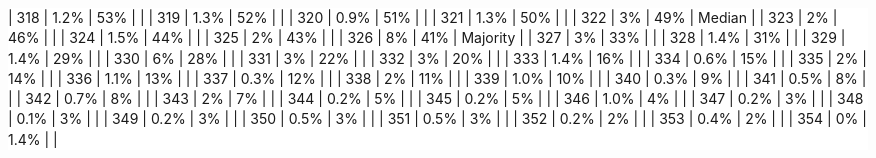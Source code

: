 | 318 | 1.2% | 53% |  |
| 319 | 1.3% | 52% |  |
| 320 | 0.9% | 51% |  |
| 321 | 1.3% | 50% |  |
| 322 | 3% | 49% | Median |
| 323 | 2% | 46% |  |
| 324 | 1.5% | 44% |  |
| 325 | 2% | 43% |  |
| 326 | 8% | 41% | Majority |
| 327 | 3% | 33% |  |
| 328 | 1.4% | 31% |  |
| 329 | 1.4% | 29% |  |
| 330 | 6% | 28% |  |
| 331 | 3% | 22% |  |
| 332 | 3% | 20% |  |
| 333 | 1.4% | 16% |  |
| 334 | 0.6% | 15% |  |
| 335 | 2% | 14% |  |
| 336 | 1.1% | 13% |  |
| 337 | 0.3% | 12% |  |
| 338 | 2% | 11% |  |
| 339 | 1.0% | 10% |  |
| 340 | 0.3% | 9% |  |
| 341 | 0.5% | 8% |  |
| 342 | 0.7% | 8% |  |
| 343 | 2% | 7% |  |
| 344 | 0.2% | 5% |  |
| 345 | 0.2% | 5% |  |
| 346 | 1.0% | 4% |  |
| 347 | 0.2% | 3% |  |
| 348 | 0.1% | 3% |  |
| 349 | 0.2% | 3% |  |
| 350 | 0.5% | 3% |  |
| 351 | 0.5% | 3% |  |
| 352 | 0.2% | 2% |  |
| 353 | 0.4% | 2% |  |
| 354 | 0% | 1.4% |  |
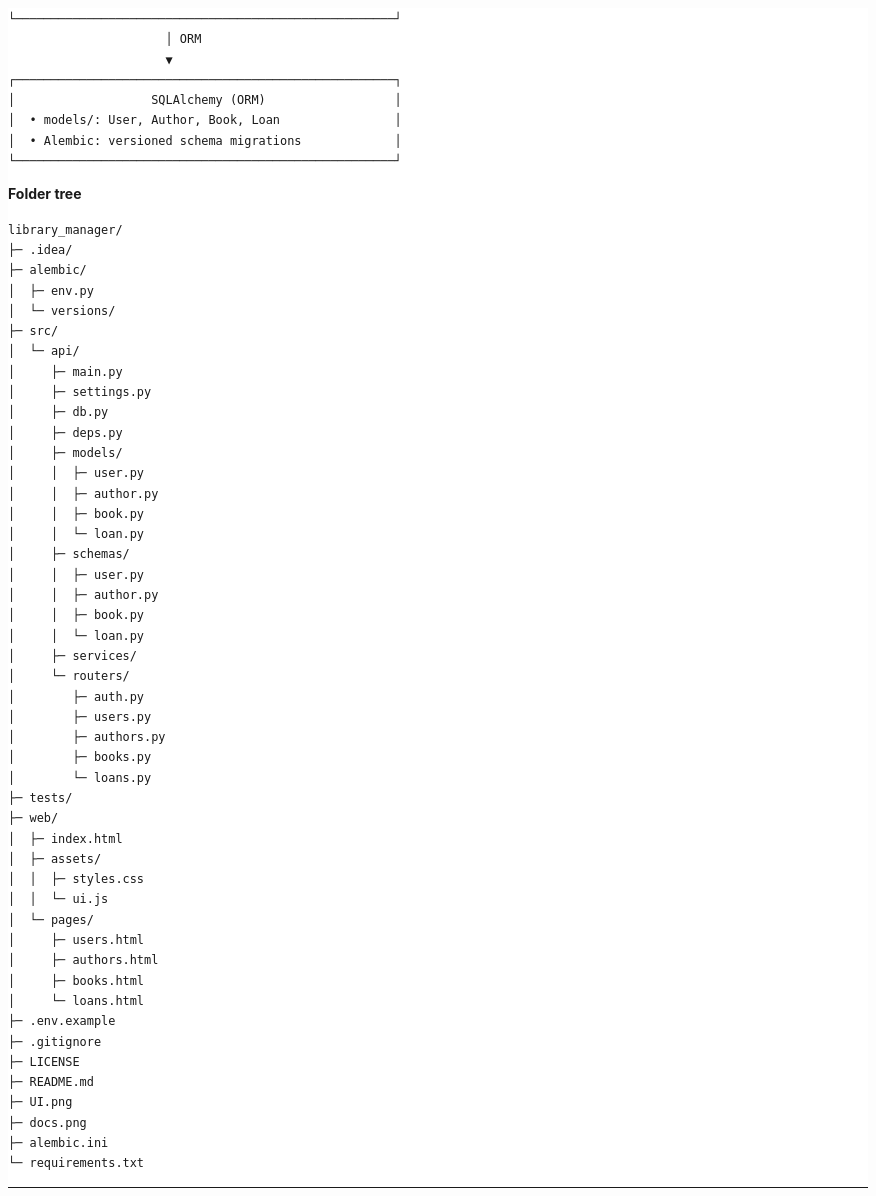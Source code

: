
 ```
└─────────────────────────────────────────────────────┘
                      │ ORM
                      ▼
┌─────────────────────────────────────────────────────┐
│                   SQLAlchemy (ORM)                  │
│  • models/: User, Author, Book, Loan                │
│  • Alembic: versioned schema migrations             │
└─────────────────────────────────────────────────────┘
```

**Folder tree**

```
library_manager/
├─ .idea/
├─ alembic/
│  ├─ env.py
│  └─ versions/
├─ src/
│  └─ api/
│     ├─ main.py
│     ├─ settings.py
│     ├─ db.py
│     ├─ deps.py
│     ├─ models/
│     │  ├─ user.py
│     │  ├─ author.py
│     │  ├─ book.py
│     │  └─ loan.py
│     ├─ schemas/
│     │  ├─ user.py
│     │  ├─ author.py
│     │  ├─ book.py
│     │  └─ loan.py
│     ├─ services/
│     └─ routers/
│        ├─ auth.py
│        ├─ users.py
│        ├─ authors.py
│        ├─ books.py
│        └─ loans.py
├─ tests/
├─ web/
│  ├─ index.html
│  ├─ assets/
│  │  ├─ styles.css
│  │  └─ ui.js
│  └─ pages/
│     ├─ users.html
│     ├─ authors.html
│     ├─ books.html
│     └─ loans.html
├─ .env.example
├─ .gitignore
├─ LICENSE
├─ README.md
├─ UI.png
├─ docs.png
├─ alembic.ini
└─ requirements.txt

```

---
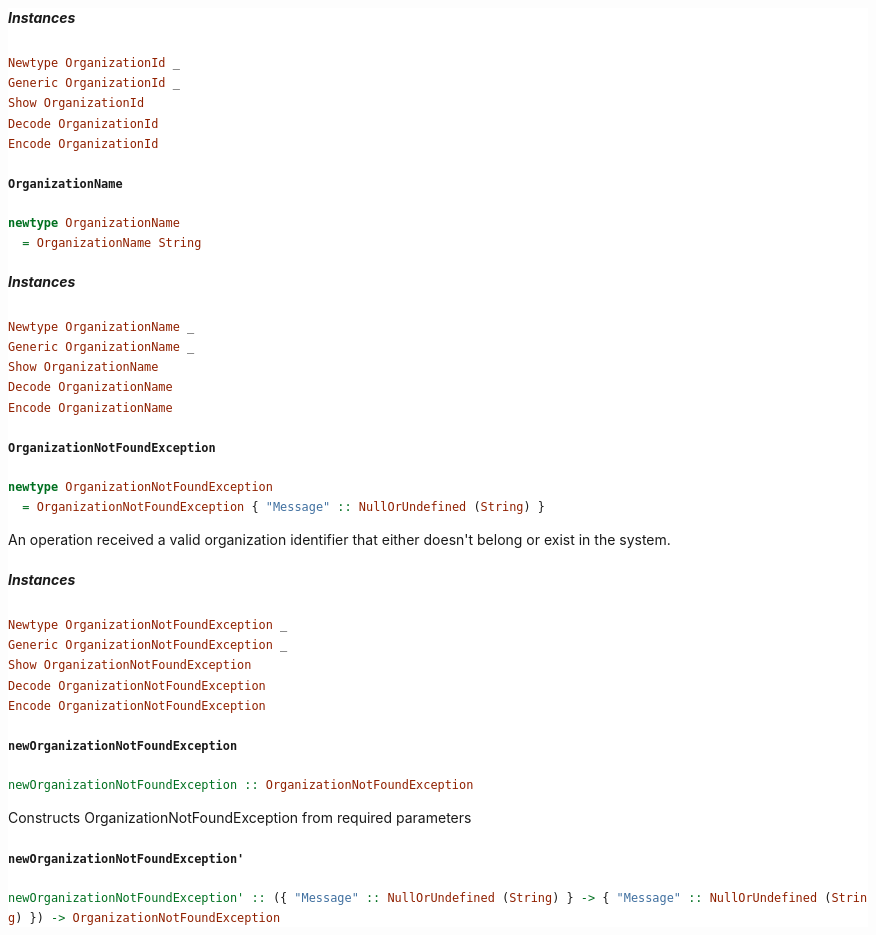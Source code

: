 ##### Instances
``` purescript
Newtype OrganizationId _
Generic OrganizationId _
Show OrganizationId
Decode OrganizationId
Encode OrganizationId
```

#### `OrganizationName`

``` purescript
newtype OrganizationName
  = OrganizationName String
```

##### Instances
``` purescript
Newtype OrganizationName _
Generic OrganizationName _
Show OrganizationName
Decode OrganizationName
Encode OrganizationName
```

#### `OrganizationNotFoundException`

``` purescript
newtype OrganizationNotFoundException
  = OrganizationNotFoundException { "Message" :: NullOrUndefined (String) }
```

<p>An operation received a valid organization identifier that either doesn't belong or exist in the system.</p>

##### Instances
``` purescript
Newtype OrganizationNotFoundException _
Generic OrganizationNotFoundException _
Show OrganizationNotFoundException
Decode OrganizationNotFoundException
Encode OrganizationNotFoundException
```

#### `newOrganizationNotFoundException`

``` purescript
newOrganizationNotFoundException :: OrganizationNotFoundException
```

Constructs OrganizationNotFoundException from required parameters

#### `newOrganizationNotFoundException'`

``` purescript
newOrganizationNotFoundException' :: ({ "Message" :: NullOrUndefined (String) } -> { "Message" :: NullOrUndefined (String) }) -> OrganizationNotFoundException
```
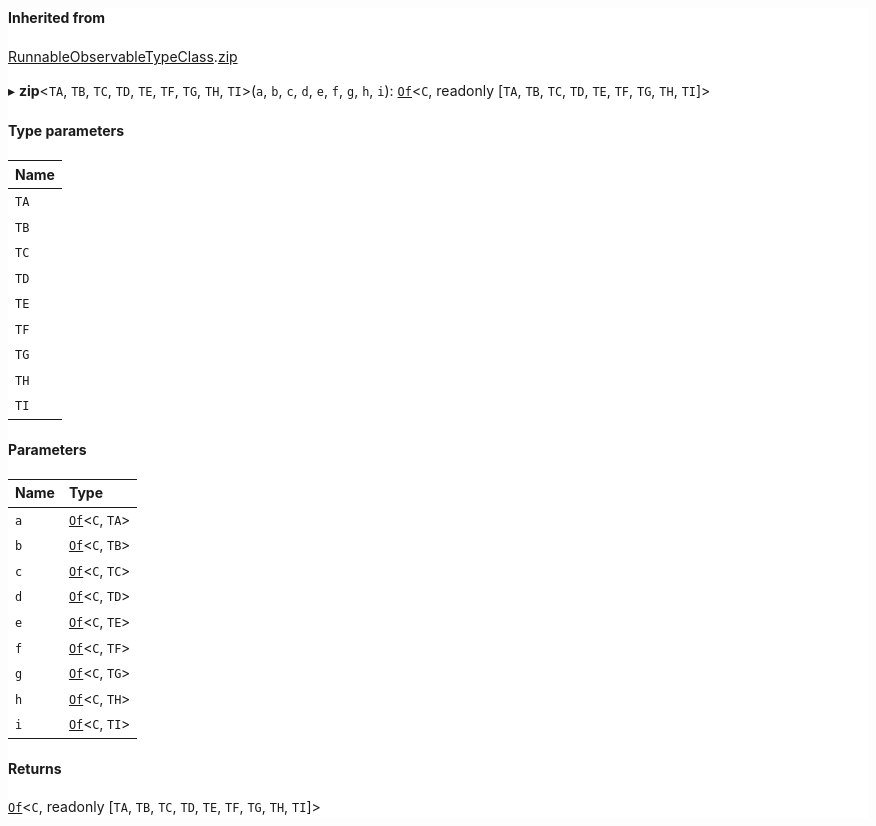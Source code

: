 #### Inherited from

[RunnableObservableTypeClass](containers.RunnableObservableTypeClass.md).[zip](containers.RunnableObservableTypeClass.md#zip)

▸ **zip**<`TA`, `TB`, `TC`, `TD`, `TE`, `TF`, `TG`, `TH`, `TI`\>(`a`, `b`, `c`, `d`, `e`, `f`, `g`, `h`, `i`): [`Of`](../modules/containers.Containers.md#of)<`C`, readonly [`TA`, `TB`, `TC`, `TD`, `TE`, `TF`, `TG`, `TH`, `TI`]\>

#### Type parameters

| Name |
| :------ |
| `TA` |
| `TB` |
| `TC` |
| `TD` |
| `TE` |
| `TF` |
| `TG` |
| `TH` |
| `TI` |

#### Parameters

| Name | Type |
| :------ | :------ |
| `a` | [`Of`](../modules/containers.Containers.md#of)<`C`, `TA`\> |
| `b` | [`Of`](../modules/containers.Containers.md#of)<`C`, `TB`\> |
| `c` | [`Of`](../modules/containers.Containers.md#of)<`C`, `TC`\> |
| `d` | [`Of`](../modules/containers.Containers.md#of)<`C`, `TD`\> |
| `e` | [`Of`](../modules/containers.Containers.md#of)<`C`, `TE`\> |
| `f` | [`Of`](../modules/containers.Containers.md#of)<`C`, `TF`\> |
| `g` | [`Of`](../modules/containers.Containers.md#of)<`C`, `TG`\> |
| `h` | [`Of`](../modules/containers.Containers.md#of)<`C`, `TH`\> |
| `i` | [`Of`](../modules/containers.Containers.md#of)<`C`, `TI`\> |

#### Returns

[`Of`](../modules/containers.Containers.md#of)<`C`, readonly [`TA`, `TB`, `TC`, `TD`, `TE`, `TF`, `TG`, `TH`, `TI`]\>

• TASK INSTRUCTIONS: Scan the records for the string "OrganizationName" and show every line that contains it.

• RESPONSE TO THE EXERCISE:
#### `OrganizationName`
newtype OrganizationName
  = OrganizationName String
Newtype OrganizationName _
Generic OrganizationName _
Show OrganizationName
Decode OrganizationName
Encode OrganizationName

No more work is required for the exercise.